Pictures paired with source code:
#####
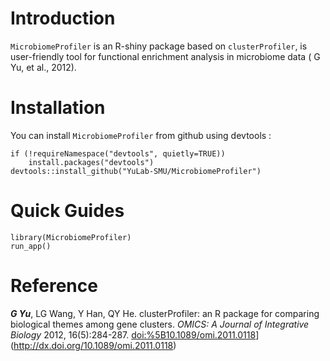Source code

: # Introduction

`MicrobiomeProfiler` is an R-shiny package based on `clusterProfiler`,
is user-friendly tool for functional enrichment analysis in microbiome
data ( G Yu, et al., 2012).

# Installation

You can install `MicrobiomeProfiler` from github using devtools :

    if (!requireNamespace("devtools", quietly=TRUE))
        install.packages("devtools")
    devtools::install_github("YuLab-SMU/MicrobiomeProfiler")

# Quick Guides

    library(MicrobiomeProfiler)
    run_app()

# Reference

***G Yu***, LG Wang, Y Han, QY He. clusterProfiler: an R package for
comparing biological themes among gene clusters. *OMICS: A Journal of
Integrative Biology* 2012, 16(5):284-287.
<doi:%5B10.1089/omi.2011.0118>\](<http://dx.doi.org/10.1089/omi.2011.0118>)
#####
> _WORK REQUEST_
Give back the lines above exactly, from the one with "# Reference" through the last line.

> _TASK SOLUTION_
# Reference

***G Yu***, LG Wang, Y Han, QY He. clusterProfiler: an R package for
comparing biological themes among gene clusters. *OMICS: A Journal of
Integrative Biology* 2012, 16(5):284-287.
<doi:%5B10.1089/omi.2011.0118>\](<http://dx.doi.org/10.1089/omi.2011.0118>)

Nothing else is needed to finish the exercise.